Fluke. Democrats need to change their attitude toward their recent electoral success, and recognize that Democratic policy and message are not a tremendous success. The party is a threadbare coalition that wins by Republican error combined with miserable timing for them. If there hadn't been, in John Dean's words, "a cancer on the presidency;" if Republicans, as Obama put it, had not "driven the economy into a ditch;" if Covid deaths hadn't ramped up just then, then everything might have been different.

Democrats are winning elections because Republicans preside over disasters, and even then Democrats just barely eke out victory.  Democrats aren't winning. Republicans are forfeiting.


4 comments:

Mike said...

I used to think it didn’t matter who the president was. Then we were attacked on 9/11 by 15 Saudi Arabians, two from the UAE, one Egyptian and one Lebanese. In response, Bush invaded Iraq, further destabilizing an already unstable Middle East. Then President Obama tried to extend medical care to all Americans, though he fell far short (thanks in large part to Republicans). His class act was followed by the “Chosen One,” best remembered for his war on truth.
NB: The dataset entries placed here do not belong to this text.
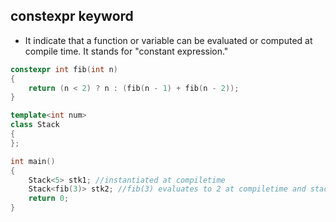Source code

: ## constexpr keyword
- It indicate that a function or variable can be evaluated or computed at compile time. It stands for "constant expression."
```cpp
constexpr int fib(int n)
{
    return (n < 2) ? n : (fib(n - 1) + fib(n - 2));
}

template<int num>
class Stack
{
};

int main()
{
    Stack<5> stk1; //instantiated at compiletime
    Stack<fib(3)> stk2; //fib(3) evaluates to 2 at compiletime and stack is instantiated 
    return 0;
}
```
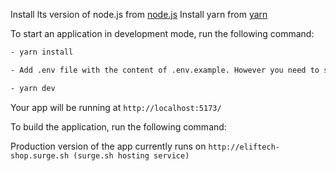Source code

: Install lts version of node.js from [node.js](https://nodejs.org/en/)
Install yarn from [yarn](https://yarnpkg.com/)

To start an application in development mode, run the following command:

```bash
- yarn install

- Add .env file with the content of .env.example. However you need to specify your own VITE_GOOGLE_MAPS_API_KEY and VITE_GOOGLE_MAPS_ID in .env file if you want to use google maps.

- yarn dev
```

Your app will be running at `http://localhost:5173/`

To build the application, run the following command:

Production version of the app currently runs on `http://eliftech-shop.surge.sh (surge.sh hosting service)`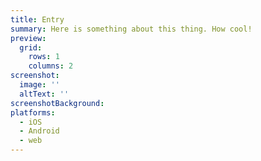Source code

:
 ```yaml
---
title: Entry
summary: Here is something about this thing. How cool!
preview:
  grid:
    rows: 1
    columns: 2
screenshot:
  image: ''
  altText: ''
screenshotBackground:
platforms:
  - iOS
  - Android
  - web
---
```


##
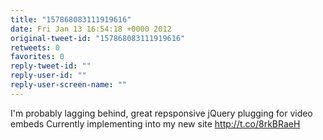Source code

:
 ```yaml
---
title: "157868083111919616"
date: Fri Jan 13 16:54:18 +0000 2012
original-tweet-id: "157868083111919616"
retweets: 0
favorites: 0
reply-tweet-id: ""
reply-user-id: ""
reply-user-screen-name: ""
---
```

I'm probably lagging behind, great repsponsive jQuery plugging for video embeds Currently implementing into my new site http://t.co/8rkBRaeH
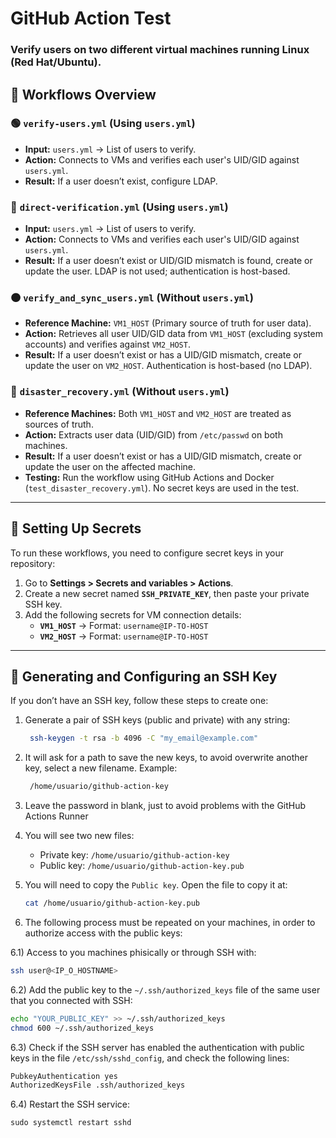# GitHub Action Test  
### Verify users on two different virtual machines running Linux (Red Hat/Ubuntu).  

## 📌 Workflows Overview  

### 🟢 `verify-users.yml` (Using `users.yml`)  
- **Input:** `users.yml` → List of users to verify.  
- **Action:** Connects to VMs and verifies each user's UID/GID against `users.yml`.  
- **Result:** If a user doesn’t exist, configure LDAP.  

### 🔵 `direct-verification.yml` (Using `users.yml`)  
- **Input:** `users.yml` → List of users to verify.  
- **Action:** Connects to VMs and verifies each user's UID/GID against `users.yml`.  
- **Result:** If a user doesn’t exist or UID/GID mismatch is found, create or update the user. LDAP is not used; authentication is host-based.  

### 🟠 `verify_and_sync_users.yml` (Without `users.yml`)  
- **Reference Machine:** `VM1_HOST` (Primary source of truth for user data).  
- **Action:** Retrieves all user UID/GID data from `VM1_HOST` (excluding system accounts) and verifies against `VM2_HOST`.  
- **Result:** If a user doesn’t exist or has a UID/GID mismatch, create or update the user on `VM2_HOST`. Authentication is host-based (no LDAP).  

### 🔴 `disaster_recovery.yml` (Without `users.yml`)  
- **Reference Machines:** Both `VM1_HOST` and `VM2_HOST` are treated as sources of truth.  
- **Action:** Extracts user data (UID/GID) from `/etc/passwd` on both machines.  
- **Result:** If a user doesn’t exist or has a UID/GID mismatch, create or update the user on the affected machine.  
- **Testing:** Run the workflow using GitHub Actions and Docker (`test_disaster_recovery.yml`). No secret keys are used in the test.  

---

## 🔑 Setting Up Secrets  

To run these workflows, you need to configure secret keys in your repository:  

1. Go to **Settings > Secrets and variables > Actions**.  
2. Create a new secret named **`SSH_PRIVATE_KEY`**, then paste your private SSH key.  
3. Add the following secrets for VM connection details:  
   - **`VM1_HOST`** → Format: `username@IP-TO-HOST`  
   - **`VM2_HOST`** → Format: `username@IP-TO-HOST`  

---


## 🔧 Generating and Configuring an SSH Key  

If you don’t have an SSH key, follow these steps to create one:  

1) Generate a pair of SSH keys (public and private) with any string:
   
   ```bash
    ssh-keygen -t rsa -b 4096 -C "my_email@example.com"
   ```
2) It will ask for a path to save the new keys, to avoid overwrite another key, select a new filename. Example:

   ```bash
    /home/usuario/github-action-key
   ```

3) Leave the password in blank, just to avoid problems with the GitHub Actions Runner

4) You will see two new files:

   - Private key: `/home/usuario/github-action-key`
   - Public key: `/home/usuario/github-action-key.pub`

5) You will need to copy the `Public key`. Open the file to copy it at:

   ```bash
   cat /home/usuario/github-action-key.pub
   ```

6) The following process must be repeated  on your machines, in order to authorize access with the public keys:

  6.1) Access to you machines phisically or through SSH with:

  ```bash
  ssh user@<IP_O_HOSTNAME>
  ```

  6.2) Add the public key to the `~/.ssh/authorized_keys` file of the same user that you connected with SSH:

  ```bash
  echo "YOUR_PUBLIC_KEY" >> ~/.ssh/authorized_keys
  chmod 600 ~/.ssh/authorized_keys
  ```

  6.3) Check if the SSH server has enabled the authentication with public keys in the file `/etc/ssh/sshd_config`, and check the following lines:

  ```bash
  PubkeyAuthentication yes
  AuthorizedKeysFile .ssh/authorized_keys
  ```

  6.4) Restart the SSH service:

  ```ssh
  sudo systemctl restart sshd
  ```


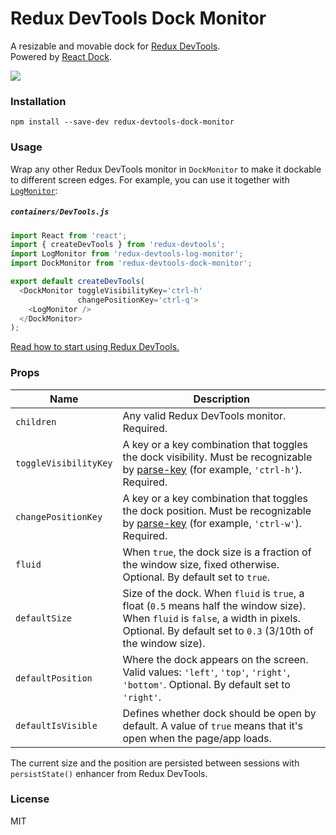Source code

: Redux DevTools Dock Monitor
=========================

A resizable and movable dock for [Redux DevTools](https://github.com/gaearon/redux-devtools).  
Powered by [React Dock](https://github.com/alexkuz/react-dock).

![](http://i.imgur.com/e2vaIAc.gif)

### Installation

```
npm install --save-dev redux-devtools-dock-monitor
```

### Usage

Wrap any other Redux DevTools monitor in `DockMonitor` to make it dockable to different screen edges.
For example, you can use it together with [`LogMonitor`](https://github.com/gaearon/redux-devtools-log-monitor):

##### `containers/DevTools.js`

```js
import React from 'react';
import { createDevTools } from 'redux-devtools';
import LogMonitor from 'redux-devtools-log-monitor';
import DockMonitor from 'redux-devtools-dock-monitor';

export default createDevTools(
  <DockMonitor toggleVisibilityKey='ctrl-h'
               changePositionKey='ctrl-q'>
    <LogMonitor />
  </DockMonitor>
);
```

[Read how to start using Redux DevTools.](https://github.com/gaearon/redux-devtools)

### Props

Name                  | Description
-------------         | -------------
`children`            | Any valid Redux DevTools monitor. Required.
`toggleVisibilityKey` | A key or a key combination that toggles the dock visibility. Must be recognizable by [parse-key](https://github.com/thlorenz/parse-key) (for example, `'ctrl-h'`). Required.
`changePositionKey`   | A key or a key combination that toggles the dock position. Must be recognizable by [parse-key](https://github.com/thlorenz/parse-key) (for example, `'ctrl-w'`). Required.
`fluid`               | When `true`, the dock size is a fraction of the window size, fixed otherwise. Optional. By default set to `true`.
`defaultSize`         | Size of the dock. When `fluid` is `true`, a float (`0.5` means half the window size). When `fluid` is `false`, a width in pixels. Optional. By default set to `0.3` (3/10th of the window size).
`defaultPosition`     | Where the dock appears on the screen. Valid values: `'left'`, `'top'`, `'right'`, `'bottom'`. Optional. By default set to `'right'`.
`defaultIsVisible`    | Defines whether dock should be open by default. A value of `true` means that it's open when the page/app loads.

The current size and the position are persisted between sessions with `persistState()` enhancer from Redux DevTools.

### License

MIT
The Democratic Party certainly has its share of problems, but who the president is does make a difference and we’ve definitely done better when it was a Democrat. Maybe it isn’t just luck. Maybe people eventually do learn from their mistakes.

Rick Millward said...

All this really points out is that the Regressive tendencies in this society are persistent and intractable.

We know that.

Despite the entrenched vested interests of money, class and racism the trend is a "one step forward, two steps back" towards what are actually the American ideals that were put forth when the country was founded. We forget sometimes that America isn't like other nations and as such aspires to be a, dare I say, utopian society.

Frankly, I don't completely understand why Republicans win at all, ever. But I do understand that a nation can revert to authoritarianism. Democracy is a concept that is actually a recent invention of humanity, following millions of years of the Law of the Jungle, (gotta love those crazy Greeks!).

Persist.

Art Baden said...

For many, Republicans represent order, which often is code for keeping black and brown people down.

Nixon’ Southern Strategy
Reagan’s Welfare Queens
Bush’s Willy Horton
Trump’s Wall

When they go low…… they win.

Michael Trigoboff said...

It has been my theory for a while now that elections are so close because polling has gotten really good. All the competent politicians know how to get 50.1%, and their political allies will let them go that far, but no farther.

I think that absent charisma monsters like Trump or Obama, e are going to remain stuck in a 50/50 world.